The first lines of Jessica's short yet exhilarating diary. Maybe these words are enough to get your attention, maybe not. But give her a chance to explain herself, she's been through so much after all.
" June 14th 06. 07.45pm: Still no sign of my brothers. Harsh as it seems, I'm presuming that both are dead. My mother and I tried our damndest to stop them from taking Michael and Stephen but it appeared that we were too weak. Oh, and of my dear parents, my mother, if the last relevant information I received is correct, she is safely accommodated in the next house. My father, I have had no contact with since I began taking my first steps in the world. Awfully sad isn't it.
The sirens from outside my window are creeping in through the cracked walls, the only source of light in this pathetic excuse for sanctuary.
The haunting bangs against these four walls, the screams which remind me of what's yet to come for me, and perhaps, what in fact, I find to be the most terrifying sense of this situation, is the smell. The stench which seeps through the doorframe into my death cell, the smell, of rotting flesh. Victims of those horrendous people.
And whilst I am staying strong, to write you these words of advice and allow you to follow my story until I can no longer write, the only thought I cannot refuse the rights to cross my mind….How is my life to end…All I can hope is that it won't be half as awful as I am expecting…"
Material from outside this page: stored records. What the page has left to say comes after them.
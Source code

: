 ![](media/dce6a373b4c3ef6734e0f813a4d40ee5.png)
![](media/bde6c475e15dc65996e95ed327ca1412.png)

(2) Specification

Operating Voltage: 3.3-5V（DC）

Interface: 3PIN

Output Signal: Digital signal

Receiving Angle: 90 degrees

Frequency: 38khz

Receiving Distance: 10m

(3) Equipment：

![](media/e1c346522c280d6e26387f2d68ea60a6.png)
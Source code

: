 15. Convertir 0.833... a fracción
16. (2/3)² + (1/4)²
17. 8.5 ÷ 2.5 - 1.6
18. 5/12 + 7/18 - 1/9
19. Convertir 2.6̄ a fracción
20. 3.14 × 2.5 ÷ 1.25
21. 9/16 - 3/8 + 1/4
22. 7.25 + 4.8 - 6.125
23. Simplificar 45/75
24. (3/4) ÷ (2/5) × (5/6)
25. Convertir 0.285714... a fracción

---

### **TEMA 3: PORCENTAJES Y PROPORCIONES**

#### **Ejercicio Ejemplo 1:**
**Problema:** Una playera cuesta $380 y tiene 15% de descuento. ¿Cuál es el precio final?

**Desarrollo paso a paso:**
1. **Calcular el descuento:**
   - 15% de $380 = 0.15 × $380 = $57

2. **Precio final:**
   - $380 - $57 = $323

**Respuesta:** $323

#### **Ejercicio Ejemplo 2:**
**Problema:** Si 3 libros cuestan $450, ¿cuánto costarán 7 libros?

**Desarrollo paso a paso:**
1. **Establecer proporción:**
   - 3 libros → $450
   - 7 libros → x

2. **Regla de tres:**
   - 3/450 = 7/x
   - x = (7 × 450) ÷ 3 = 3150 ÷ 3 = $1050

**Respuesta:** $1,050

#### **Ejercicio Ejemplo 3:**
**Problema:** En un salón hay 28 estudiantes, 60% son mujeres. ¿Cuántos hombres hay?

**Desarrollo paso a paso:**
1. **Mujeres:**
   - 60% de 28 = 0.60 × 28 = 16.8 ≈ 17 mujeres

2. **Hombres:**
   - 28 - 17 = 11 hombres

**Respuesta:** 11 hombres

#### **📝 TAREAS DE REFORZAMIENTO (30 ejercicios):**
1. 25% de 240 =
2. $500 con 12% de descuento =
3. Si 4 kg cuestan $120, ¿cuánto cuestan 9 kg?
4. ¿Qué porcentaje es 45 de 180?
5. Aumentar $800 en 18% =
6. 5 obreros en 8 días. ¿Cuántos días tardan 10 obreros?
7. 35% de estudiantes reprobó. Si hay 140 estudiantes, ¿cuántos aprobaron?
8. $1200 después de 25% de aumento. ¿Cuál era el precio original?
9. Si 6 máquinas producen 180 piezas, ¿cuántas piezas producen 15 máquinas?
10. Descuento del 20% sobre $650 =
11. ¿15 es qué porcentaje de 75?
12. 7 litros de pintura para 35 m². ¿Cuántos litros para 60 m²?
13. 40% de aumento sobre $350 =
Okay, so perhaps this isn't the sort of happy story you're wanting to read on a day like this. But surely each one of you understands that Jessica is doing this solely for your purpose. To perhaps guide you along the right lines, if you're hoping to at least begin to understand her feelings, and be with her, in writing, for the last hours she has to live.
"June 14th 06. 01:45am: Perhaps you are wondering as to how I am aware of the time, yet confined to live in such a small room that even oxygen is scarce.
The truth is, that time is the only living memory of my beloved father. When I was young, he left me with a sealed wooden box, which I was ordered to not attempt to open, until my 10th birthday. Upon doing so, I was to find the watch I am wearing tonight. This may just be my imagination going slightly crazy at the thoughts of the time I have remaining running wild, but this watch still olds the scent of my father.